Who better to get advice from than those that have already gone through the process right? Not only can they give you insight into how they went about obtaining funds to start their own business, but they will also be able to direct you to the lending firms in which you can obtain business loans at the lowest interest rates.

If you have family, friends or associates that are known for their business minds and have experience investing in other businesses, then these should be the people that you approach first. Pitch your ideas to them, present them with your business plan, and then listen to their feedback. They will probably have some invaluable advice for you. Also, you never know, they could end up investing in your business.


  1. Maintain a good credit score

Essentially, your credit score could make or break your business. If you have a great business idea but poor credit history, it’s highly unlikely that you will be able to obtain any sort of bank loan. Borrowers with a poor credit score are seen as being at a higher risk of defaulting on a loan – which is why banks are hesitant to lend to those with a bad credit score. It is still possible to get bad credit loans however, so all is not lost.

We’re not saying that it’s impossible to succeed in your business if you have a bad credit score, there are certainly other ways to obtain funding. But a good credit score will certainly make things easier. If you have a bad credit score, it’s important that you repair it before approaching financial institutions for loans. Here are a few ways to steadily maintain your business credit score overtime:

  • Establish business credit history: The more vendors report a good payment history, the better your business credit will be. Thus it’s very important that you maintain a good working relationship with vendors.
  • Keep up to date with taxes: File your business taxes in a timely manner to ensure compliance.
  • Maintain a good personal credit rating: Even if your business is a separate entity, your personal credit score will still have an impact on various types of business financing.

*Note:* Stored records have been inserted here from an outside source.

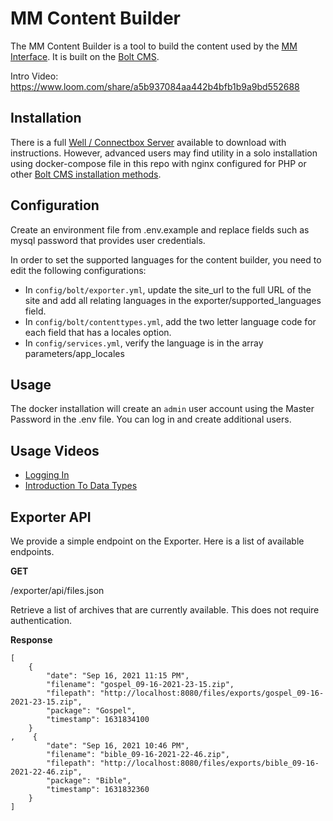 # MM Content Builder

The MM Content Builder is a tool to build the content used by the [MM Interface](https://github.com/RT-coding-team/mediainterface).  It is built on the [Bolt CMS](https://boltcms.io/).  

Intro Video: https://www.loom.com/share/a5b937084aa442b4bfb1b9a9bd552688

## Installation

There is a full [Well / Connectbox Server](https://github.com/RT-coding-team/chathost) available to download with instructions.  However, advanced users may find utility in a solo installation using docker-compose file in this repo with nginx configured for PHP or other [Bolt CMS installation methods](https://docs.boltcms.io/5.0/installation/installation).

## Configuration

Create an environment file from .env.example and replace fields such as mysql password that provides user credentials.  

In order to set the supported languages for the content builder, you need to edit the following configurations:

- In `config/bolt/exporter.yml`, update the site_url to the full URL of the site and add all relating languages in the exporter/supported_languages field.
- In `config/bolt/contenttypes.yml`, add the two letter language code for each field that has a locales option.
- In `config/services.yml`, verify the language is in the array parameters/app_locales

## Usage 

The docker installation will create an `admin` user account using the Master Password in the .env file.  You can log in and create additional users.

## Usage Videos

- [Logging In]()
- [Introduction To Data Types]()

## Exporter API

We provide a simple endpoint on the Exporter.  Here is a list of available endpoints.

**GET**

/exporter/api/files.json

Retrieve a list of archives that are currently available.  This does not require authentication.

**Response**

```
[
    {
        "date": "Sep 16, 2021 11:15 PM",
        "filename": "gospel_09-16-2021-23-15.zip",
        "filepath": "http://localhost:8080/files/exports/gospel_09-16-2021-23-15.zip",
        "package": "Gospel",
        "timestamp": 1631834100
    }
,    {
        "date": "Sep 16, 2021 10:46 PM",
        "filename": "bible_09-16-2021-22-46.zip",
        "filepath": "http://localhost:8080/files/exports/bible_09-16-2021-22-46.zip",
        "package": "Bible",
        "timestamp": 1631832360
    }
]
```

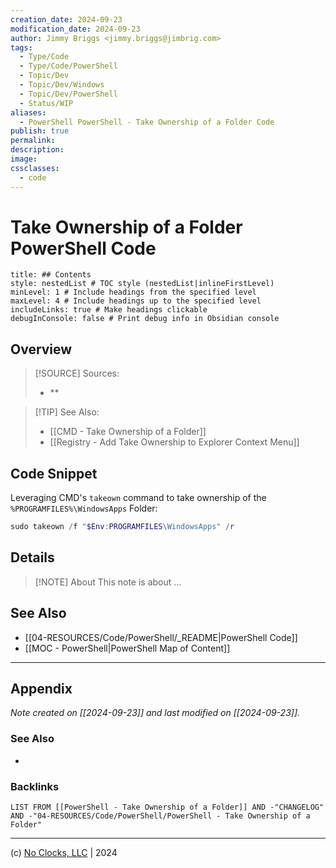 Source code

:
 ```yaml
---
creation_date: 2024-09-23
modification_date: 2024-09-23
author: Jimmy Briggs <jimmy.briggs@jimbrig.com>
tags:
  - Type/Code
  - Type/Code/PowerShell
  - Topic/Dev
  - Topic/Dev/Windows
  - Topic/Dev/PowerShell
  - Status/WIP
aliases:
  - PowerShell PowerShell - Take Ownership of a Folder Code
publish: true
permalink:
description:
image:
cssclasses:
  - code
---
```


# Take Ownership of a Folder PowerShell Code

```table-of-contents
title: ## Contents 
style: nestedList # TOC style (nestedList|inlineFirstLevel)
minLevel: 1 # Include headings from the specified level
maxLevel: 4 # Include headings up to the specified level
includeLinks: true # Make headings clickable
debugInConsole: false # Print debug info in Obsidian console
```

## Overview

> [!SOURCE] Sources:
> - **

> [!TIP] See Also:
> - [[CMD - Take Ownership of a Folder]]
> - [[Registry - Add Take Ownership to Explorer Context Menu]]

## Code Snippet

Leveraging CMD's `takeown` command to take ownership of the `%PROGRAMFILES%\WindowsApps` Folder:

```powershell
sudo takeown /f "$Env:PROGRAMFILES\WindowsApps" /r
```

## Details

> [!NOTE] About
> This note is about ...

## See Also

- [[04-RESOURCES/Code/PowerShell/_README|PowerShell Code]]
- [[MOC - PowerShell|PowerShell Map of Content]]

***

## Appendix

*Note created on [[2024-09-23]] and last modified on [[2024-09-23]].*

### See Also

- 

### Backlinks

```dataview
LIST FROM [[PowerShell - Take Ownership of a Folder]] AND -"CHANGELOG" AND -"04-RESOURCES/Code/PowerShell/PowerShell - Take Ownership of a Folder"
```

***

(c) [No Clocks, LLC](https://github.com/noclocks) | 2024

A credit card is a great way to increase your credit score. Applying for credit cards, making everyday purchases with them and then paying them off immediately, is a very effective way to improve your score.


  1. Networking

You’ve probably heard it a thousand times before but the value in networking cannot be overstated. This is the best way to find investors. You want to build relationships naturally with key people in your industry and local community, rather than having to cold call. Chat with other business leaders, go to local events, and make yourself known in your industry. You could even offer to help other entrepreneurs and established business owners – they may return the favour by introducing you to reliable angel investors or they might direct you to a venture capital firm that helped to launch their start up.

When you’ve done a good amount of face to face networking, you can put these networking skills to good use online. Look into crowdfunding sites like which can be a fun and effective way to raise money for a relatively low cost project. You set a goal for how much money you would like to raise over a period of time, i.e. $1000 over 30 days. Your friends, family, associates (hopefully people you’ve met through networking), and strangers then use the site to pledge money.


  1. Make a budget and shop for financing

The budget is the financial aspect of your business plan and it’s essential to gaining investors. Each and every investor that you approach will undoubtedly want to see a detailed financial breakdown, outlining how exactly you plan to make a profit. Here are some important things to consider in your financial plan:

  • Estimate your costs: Have a plan in case to cover your expenses for in the first month. Don’t underestimate your costs. The main reason why most businesses fail is that they simply run out of cash
  • Understand what types of costs you’ll have: one-time vs ongoing costs, essential vs optional costs, and fixed vs variable costs
  • Project your cash flow: Cash flow is vital. You need to know exactly how much money is going out and expected to be coming in.

Once your budget is in place you can start approaching financial institutions. With a thorough financial plan in place, investors are far more likely to buy into your business idea.